Developmental Editing: The Work, the Market, and You

November 19, 2002
Panel: John Bergez, Byron Schneider, Sherry Symington, Jeanne Woodward
Organizer: Heidi Garfield
Notes By Dawn Adams

Many of us involved in editing regard developmental editing as the top of the food chain. We wonder at those who are skilled enough to take an incoherent manuscript and turn it into a well-written, beautifully polished, organized book. And as manuscripts of varying quality cross our desks, many of us wonder why there aren't more developmental editors (DEs) out there and how we can get in on the action.

The Myriad Paths to Becoming a Developmental Editor

The four panelists who spoke at this Editors' Forum event have worked with multiple aspects of developmental editing. And each of them took a wildly different path to becoming a developmental editor.

Byron Schneider, senior development editor at Jossey-Bass for the business and management series, got into publishing after studying English and creative writing in college. His first job with Westview Press, a small publisher in Boulder, CO, was working with the acquisitions editor. His subsequent experiences included graduate school, helping UCSF faculty edit their papers for publication, and then eventually getting on at Jossey-Bass as a developmental editor.

"At Westview I got some developmental training in terms of what to look for in a manuscript," Schneider said. "In terms of honing skills on my own, at UCSF, working with shorter, journal-length pieces was a good way to increase my development training."

Sherry Symington, senior development editor at Wadsworth, took an even more circuitous route to becoming an editor, with many interesting stops along the way, such as teaching a class on sex roles from a cultural anthropology perspective. While she didn't use her Master's degree in folklore (a hybrid subject of English and anthropology) when she got into publishing—her various jobs included being a plant columnist for the Berkeley Gazette, the newsletter editor for the UC Berkeley Botanical Garden, a writer for Sunset Magazine, and a writer for the Sierra Club—her first job in developmental editing for Wadsworth was editing anthropology and psychology books.

"I pretty much did the things that interested me," Symington said. "That's a trait that works for being a developmental editor."

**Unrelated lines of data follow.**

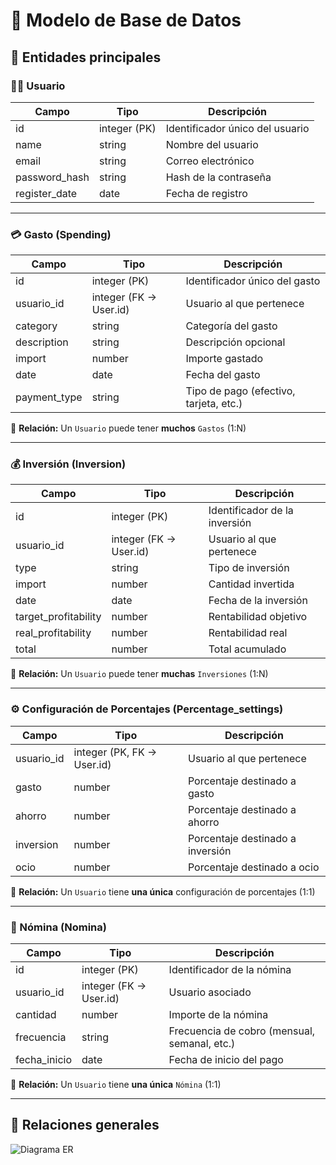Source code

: # 📘 Modelo de Base de Datos

## 🧩 Entidades principales

### 🧑‍💻 Usuario
| Campo | Tipo | Descripción |
|-------|------|--------------|
| id | integer (PK) | Identificador único del usuario |
| name | string | Nombre del usuario |
| email | string | Correo electrónico |
| password_hash | string | Hash de la contraseña |
| register_date | date | Fecha de registro |

---

### 💳 Gasto (Spending)
| Campo | Tipo | Descripción |
|-------|------|--------------|
| id | integer (PK) | Identificador único del gasto |
| usuario_id | integer (FK → User.id) | Usuario al que pertenece |
| category | string | Categoría del gasto |
| description | string | Descripción opcional |
| import | number | Importe gastado |
| date | date | Fecha del gasto |
| payment_type | string | Tipo de pago (efectivo, tarjeta, etc.) |

📎 **Relación:** Un `Usuario` puede tener **muchos** `Gastos` (1:N)

---

### 💰 Inversión (Inversion)
| Campo | Tipo | Descripción |
|-------|------|--------------|
| id | integer (PK) | Identificador de la inversión |
| usuario_id | integer (FK → User.id) | Usuario al que pertenece |
| type | string | Tipo de inversión |
| import | number | Cantidad invertida |
| date | date | Fecha de la inversión |
| target_profitability | number | Rentabilidad objetivo |
| real_profitability | number | Rentabilidad real |
| total | number | Total acumulado |

📎 **Relación:** Un `Usuario` puede tener **muchas** `Inversiones` (1:N)

---

### ⚙️ Configuración de Porcentajes (Percentage_settings)
| Campo | Tipo | Descripción |
|-------|------|--------------|
| usuario_id | integer (PK, FK → User.id) | Usuario al que pertenece |
| gasto | number | Porcentaje destinado a gasto |
| ahorro | number | Porcentaje destinado a ahorro |
| inversion | number | Porcentaje destinado a inversión |
| ocio | number | Porcentaje destinado a ocio |

📎 **Relación:** Un `Usuario` tiene **una única** configuración de porcentajes (1:1)

---

### 💼 Nómina (Nomina)
| Campo | Tipo | Descripción |
|-------|------|--------------|
| id | integer (PK) | Identificador de la nómina |
| usuario_id | integer (FK → User.id) | Usuario asociado |
| cantidad | number | Importe de la nómina |
| frecuencia | string | Frecuencia de cobro (mensual, semanal, etc.) |
| fecha_inicio | date | Fecha de inicio del pago |

📎 **Relación:** Un `Usuario` tiene **una única** `Nómina` (1:1)

---

## 🔗 Relaciones generales



![Diagrama ER](Diagrama%20sin%20título.jpg)
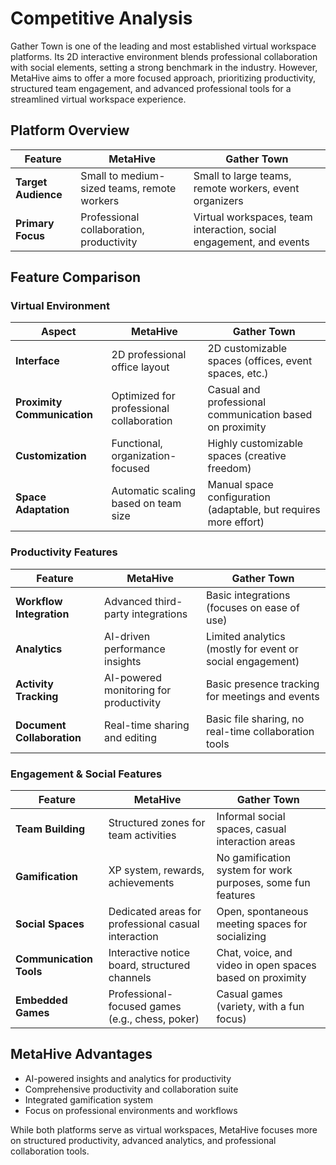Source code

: # Competitive Analysis

Gather Town is one of the leading and most established virtual workspace platforms. Its 2D interactive environment blends professional collaboration with social elements, setting a strong benchmark in the industry. However, MetaHive aims to offer a more focused approach, prioritizing productivity, structured team engagement, and advanced professional tools for a streamlined virtual workspace experience.

## Platform Overview

| Feature             | MetaHive                                    | Gather Town                                                         |
| ------------------- | ------------------------------------------- | ------------------------------------------------------------------- |
| **Target Audience** | Small to medium-sized teams, remote workers | Small to large teams, remote workers, event organizers              |
| **Primary Focus**   | Professional collaboration, productivity    | Virtual workspaces, team interaction, social engagement, and events |

## Feature Comparison

### Virtual Environment

| Aspect                      | MetaHive                                 | Gather Town                                                      |
| --------------------------- | ---------------------------------------- | ---------------------------------------------------------------- |
| **Interface**               | 2D professional office layout            | 2D customizable spaces (offices, event spaces, etc.)             |
| **Proximity Communication** | Optimized for professional collaboration | Casual and professional communication based on proximity         |
| **Customization**           | Functional, organization-focused         | Highly customizable spaces (creative freedom)                    |
| **Space Adaptation**        | Automatic scaling based on team size     | Manual space configuration (adaptable, but requires more effort) |

### Productivity Features

| Feature                    | MetaHive                               | Gather Town                                               |
| -------------------------- | -------------------------------------- | --------------------------------------------------------- |
| **Workflow Integration**   | Advanced third-party integrations      | Basic integrations (focuses on ease of use)               |
| **Analytics**              | AI-driven performance insights         | Limited analytics (mostly for event or social engagement) |
| **Activity Tracking**      | AI-powered monitoring for productivity | Basic presence tracking for meetings and events           |
| **Document Collaboration** | Real-time sharing and editing          | Basic file sharing, no real-time collaboration tools      |

### Engagement & Social Features

| Feature                 | MetaHive                                            | Gather Town                                                 |
| ----------------------- | --------------------------------------------------- | ----------------------------------------------------------- |
| **Team Building**       | Structured zones for team activities                | Informal social spaces, casual interaction areas            |
| **Gamification**        | XP system, rewards, achievements                    | No gamification system for work purposes, some fun features |
| **Social Spaces**       | Dedicated areas for professional casual interaction | Open, spontaneous meeting spaces for socializing            |
| **Communication Tools** | Interactive notice board, structured channels       | Chat, voice, and video in open spaces based on proximity    |
| **Embedded Games**      | Professional-focused games (e.g., chess, poker)     | Casual games (variety, with a fun focus)                    |

## MetaHive Advantages

- AI-powered insights and analytics for productivity
- Comprehensive productivity and collaboration suite
- Integrated gamification system
- Focus on professional environments and workflows

While both platforms serve as virtual workspaces, MetaHive focuses more on structured productivity, advanced analytics, and professional collaboration tools.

Jeanne Woodward, senior developmental editor for Openwave, landed in developmental editing because of her love of words. One of her first jobs was as a typist for the plant pathology division at University of Arizona. Even though her job was technically data entry, she always got into the content and eventually would ask the professors about discrepancies or problems in their material. While pursuing graduate degrees, she continued to edit for professors. Finally she found a job at Apple Computer and was editing full-time.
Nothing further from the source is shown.